* BRIEF *
From the records below, give the number of lines that include the word "have". Add no other words.

Stored items from a collection:
·····

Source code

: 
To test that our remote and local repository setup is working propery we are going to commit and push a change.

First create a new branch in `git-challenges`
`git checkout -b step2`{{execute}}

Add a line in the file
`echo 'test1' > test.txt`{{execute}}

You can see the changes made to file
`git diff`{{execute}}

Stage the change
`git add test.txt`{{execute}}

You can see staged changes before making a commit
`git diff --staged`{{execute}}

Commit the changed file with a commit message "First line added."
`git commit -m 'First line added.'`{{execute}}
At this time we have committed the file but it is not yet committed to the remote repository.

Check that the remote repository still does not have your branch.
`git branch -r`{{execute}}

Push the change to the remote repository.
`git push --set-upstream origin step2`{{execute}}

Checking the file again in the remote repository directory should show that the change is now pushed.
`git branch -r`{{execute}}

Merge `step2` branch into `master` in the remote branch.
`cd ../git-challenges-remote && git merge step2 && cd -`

·····

* RESPONSE *
2